Thomas Merton was a Trappist monk who did not believe that Jesus is the way, the truth and the life. At the end of his life he had become so interested in Buddhism and Asian monasticism that he showed up at a monastic conference in Bangkok. In rare footage, Merton said:

“That’s a thing of the past now, to be suspicious of other religions, and to look always at what is weakest in other religions and what is highest in our own religion. This double standard of dealing with religions — this has to stop.”

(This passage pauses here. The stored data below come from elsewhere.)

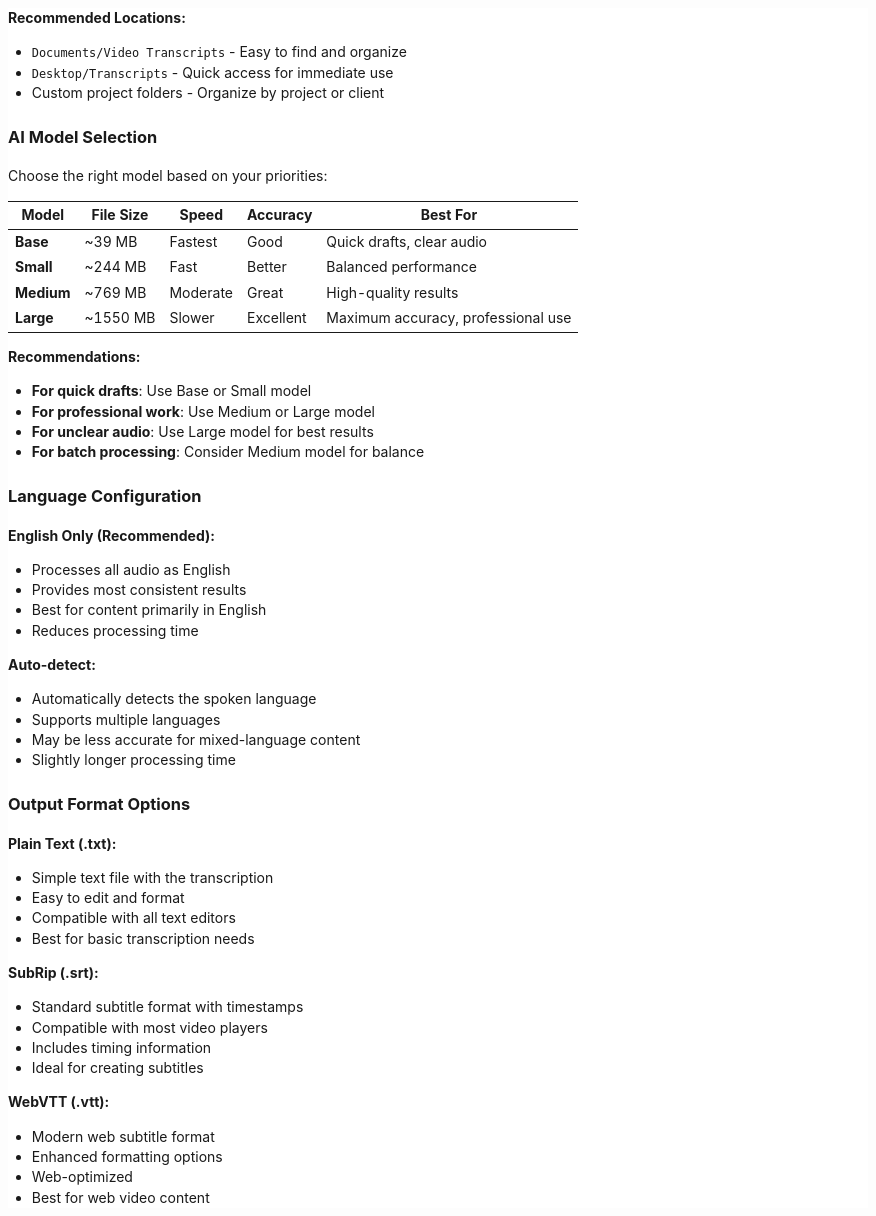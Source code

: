 **Recommended Locations:**
- `Documents/Video Transcripts` - Easy to find and organize
- `Desktop/Transcripts` - Quick access for immediate use
- Custom project folders - Organize by project or client

### AI Model Selection

Choose the right model based on your priorities:

| Model | File Size | Speed | Accuracy | Best For |
|-------|-----------|--------|----------|----------|
| **Base** | ~39 MB | Fastest | Good | Quick drafts, clear audio |
| **Small** | ~244 MB | Fast | Better | Balanced performance |
| **Medium** | ~769 MB | Moderate | Great | High-quality results |
| **Large** | ~1550 MB | Slower | Excellent | Maximum accuracy, professional use |

**Recommendations:**
- **For quick drafts**: Use Base or Small model
- **For professional work**: Use Medium or Large model
- **For unclear audio**: Use Large model for best results
- **For batch processing**: Consider Medium model for balance

### Language Configuration

**English Only (Recommended):**
- Processes all audio as English
- Provides most consistent results
- Best for content primarily in English
- Reduces processing time

**Auto-detect:**
- Automatically detects the spoken language
- Supports multiple languages
- May be less accurate for mixed-language content
- Slightly longer processing time

### Output Format Options

**Plain Text (.txt):**
- Simple text file with the transcription
- Easy to edit and format
- Compatible with all text editors
- Best for basic transcription needs

**SubRip (.srt):**
- Standard subtitle format with timestamps
- Compatible with most video players
- Includes timing information
- Ideal for creating subtitles

**WebVTT (.vtt):**
- Modern web subtitle format
- Enhanced formatting options
- Web-optimized
- Best for web video content
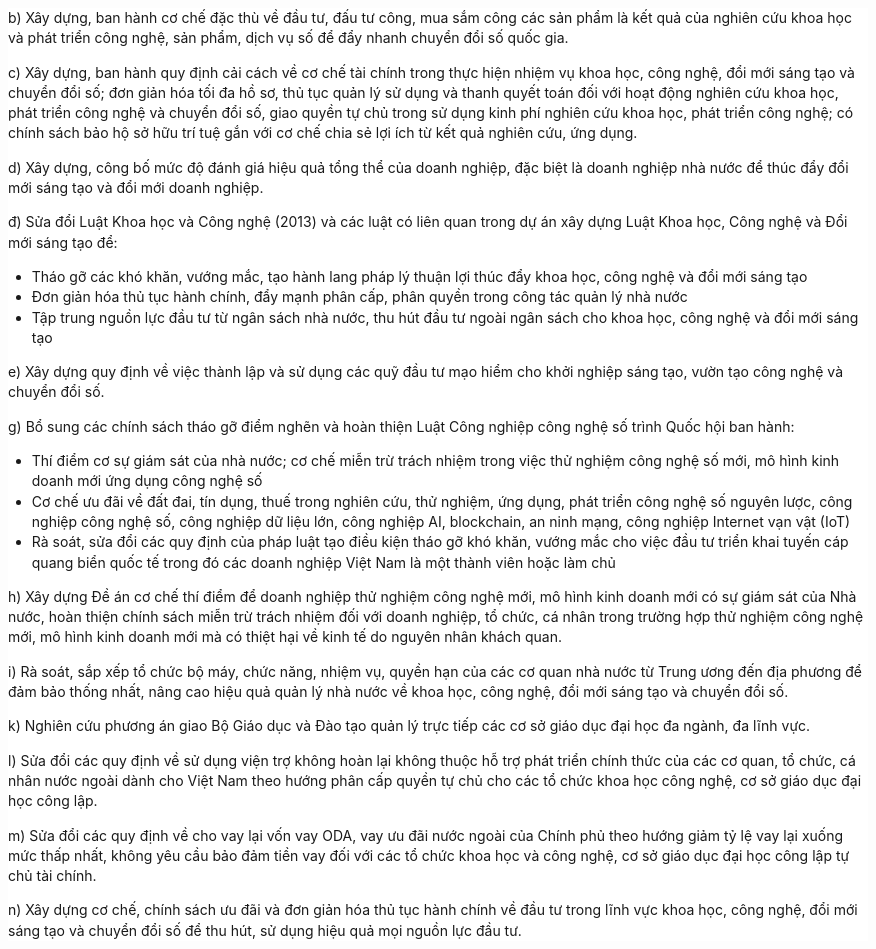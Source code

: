 b) Xây dựng, ban hành cơ chế đặc thù về đầu tư, đấu tư công, mua sắm công các sản phẩm là kết quả của nghiên cứu khoa học và phát triển công nghệ, sản phẩm, dịch vụ số để đẩy nhanh chuyển đổi số quốc gia.

c) Xây dựng, ban hành quy định cải cách về cơ chế tài chính trong thực hiện nhiệm vụ khoa học, công nghệ, đổi mới sáng tạo và chuyển đổi số; đơn giản hóa tối đa hồ sơ, thủ tục quản lý sử dụng và thanh quyết toán đối với hoạt động nghiên cứu khoa học, phát triển công nghệ và chuyển đổi số, giao quyền tự chủ trong sử dụng kinh phí nghiên cứu khoa học, phát triển công nghệ; có chính sách bảo hộ sở hữu trí tuệ gắn với cơ chế chia sẻ lợi ích từ kết quả nghiên cứu, ứng dụng.

d) Xây dựng, công bố mức độ đánh giá hiệu quả tổng thể của doanh nghiệp, đặc biệt là doanh nghiệp nhà nước để thúc đẩy đổi mới sáng tạo và đổi mới doanh nghiệp.

đ) Sửa đổi Luật Khoa học và Công nghệ (2013) và các luật có liên quan trong dự án xây dựng Luật Khoa học, Công nghệ và Đổi mới sáng tạo để: 
- Tháo gỡ các khó khăn, vướng mắc, tạo hành lang pháp lý thuận lợi thúc đẩy khoa học, công nghệ và đổi mới sáng tạo
- Đơn giản hóa thủ tục hành chính, đẩy mạnh phân cấp, phân quyền trong công tác quản lý nhà nước
- Tập trung nguồn lực đầu tư từ ngân sách nhà nước, thu hút đầu tư ngoài ngân sách cho khoa học, công nghệ và đổi mới sáng tạo

e) Xây dựng quy định về việc thành lập và sử dụng các quỹ đầu tư mạo hiểm cho khởi nghiệp sáng tạo, vườn tạo công nghệ và chuyển đổi số.

g) Bổ sung các chính sách tháo gỡ điểm nghẽn và hoàn thiện Luật Công nghiệp công nghệ số trình Quốc hội ban hành:
- Thí điểm cơ sự giám sát của nhà nước; cơ chế miễn trừ trách nhiệm trong việc thử nghiệm công nghệ số mới, mô hình kinh doanh mới ứng dụng công nghệ số
- Cơ chế ưu đãi về đất đai, tín dụng, thuế trong nghiên cứu, thử nghiệm, ứng dụng, phát triển công nghệ số nguyên lược, công nghiệp công nghệ số, công nghiệp dữ liệu lớn, công nghiệp AI, blockchain, an ninh mạng, công nghiệp Internet vạn vật (IoT)
- Rà soát, sửa đổi các quy định của pháp luật tạo điều kiện tháo gỡ khó khăn, vướng mắc cho việc đầu tư triển khai tuyến cáp quang biển quốc tế trong đó các doanh nghiệp Việt Nam là một thành viên hoặc làm chủ

h) Xây dựng Đề án cơ chế thí điểm để doanh nghiệp thử nghiệm công nghệ mới, mô hình kinh doanh mới có sự giám sát của Nhà nước, hoàn thiện chính sách miễn trừ trách nhiệm đối với doanh nghiệp, tổ chức, cá nhân trong trường hợp thử nghiệm công nghệ mới, mô hình kinh doanh mới mà có thiệt hại về kinh tế do nguyên nhân khách quan.

i) Rà soát, sắp xếp tổ chức bộ máy, chức năng, nhiệm vụ, quyền hạn của các cơ quan nhà nước từ Trung ương đến địa phương để đảm bảo thống nhất, nâng cao hiệu quả quản lý nhà nước về khoa học, công nghệ, đổi mới sáng tạo và chuyển đổi số.

k) Nghiên cứu phương án giao Bộ Giáo dục và Đào tạo quản lý trực tiếp các cơ sở giáo dục đại học đa ngành, đa lĩnh vực.

l) Sửa đổi các quy định về sử dụng viện trợ không hoàn lại không thuộc hỗ trợ phát triển chính thức của các cơ quan, tổ chức, cá nhân nước ngoài dành cho Việt Nam theo hướng phân cấp quyền tự chủ cho các tổ chức khoa học công nghệ, cơ sở giáo dục đại học công lập.

m) Sửa đổi các quy định về cho vay lại vốn vay ODA, vay ưu đãi nước ngoài của Chính phủ theo hướng giảm tỷ lệ vay lại xuống mức thấp nhất, không yêu cầu bảo đảm tiền vay đối với các tổ chức khoa học và công nghệ, cơ sở giáo dục đại học công lập tự chủ tài chính.

n) Xây dựng cơ chế, chính sách ưu đãi và đơn giản hóa thủ tục hành chính về đầu tư trong lĩnh vực khoa học, công nghệ, đổi mới sáng tạo và chuyển đổi số để thu hút, sử dụng hiệu quả mọi nguồn lực đầu tư.
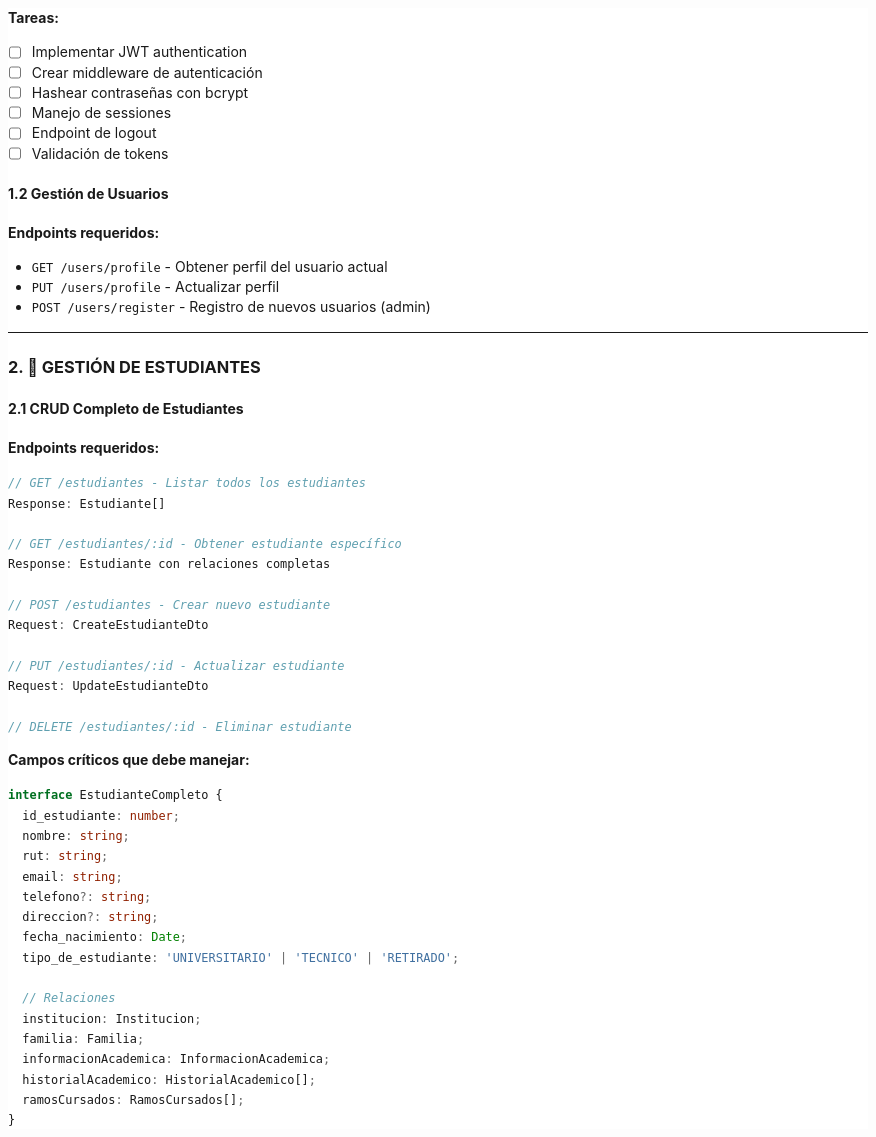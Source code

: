 **Tareas:**
- [ ] Implementar JWT authentication
- [ ] Crear middleware de autenticación
- [ ] Hashear contraseñas con bcrypt
- [ ] Manejo de sessiones
- [ ] Endpoint de logout
- [ ] Validación de tokens

#### 1.2 Gestión de Usuarios
**Endpoints requeridos:**
- `GET /users/profile` - Obtener perfil del usuario actual
- `PUT /users/profile` - Actualizar perfil
- `POST /users/register` - Registro de nuevos usuarios (admin)

---

### 2. 👥 GESTIÓN DE ESTUDIANTES

#### 2.1 CRUD Completo de Estudiantes
**Endpoints requeridos:**

```typescript
// GET /estudiantes - Listar todos los estudiantes
Response: Estudiante[]

// GET /estudiantes/:id - Obtener estudiante específico
Response: Estudiante con relaciones completas

// POST /estudiantes - Crear nuevo estudiante
Request: CreateEstudianteDto

// PUT /estudiantes/:id - Actualizar estudiante
Request: UpdateEstudianteDto

// DELETE /estudiantes/:id - Eliminar estudiante
```

**Campos críticos que debe manejar:**
```typescript
interface EstudianteCompleto {
  id_estudiante: number;
  nombre: string;
  rut: string;
  email: string;
  telefono?: string;
  direccion?: string;
  fecha_nacimiento: Date;
  tipo_de_estudiante: 'UNIVERSITARIO' | 'TECNICO' | 'RETIRADO';
  
  // Relaciones
  institucion: Institucion;
  familia: Familia;
  informacionAcademica: InformacionAcademica;
  historialAcademico: HistorialAcademico[];
  ramosCursados: RamosCursados[];
}
```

The Muddy Theology of Thomas Merton

During his Asian pilgrimage Thomas Merton stood in front of the Buddha statues and finally found the ‘clarity’ he was looking for – not in the word of God, but in the faces of the statues. Listen to his words:

Thomas Merton and Buddhism

After meeting him, the Dalai Lama [1] called Thomas Merton his comrade and spiritual brother, which was the foundation for the interreligious Compassion Rising Project, revealing how closely Merton’s beliefs resonated with Buddhism and New Age pagan religions.

Merton’s untimely death by accidental electrocution in Bangkok did not zap him into silence. Today he has begun showing up in many Christian churches. In fact, Thomas Merton and his teachings can now be found at the Mennonite church down the road. In an August 2012 MB Herald article called Viewpoint: “My church meets just down the road…” Seeking a theology of place for the church, author Len Hjalmarson [2] writes:

“Thomas Merton, both a mystic and a rooted man, embodied in his life and work this paradox – between earth and spirit – that expressed his gospel journey. I was first drawn to Merton’s work in 1981 with New Seeds of Contemplation. I recognized the threads of a common pilgrimage: a search for a place to belong…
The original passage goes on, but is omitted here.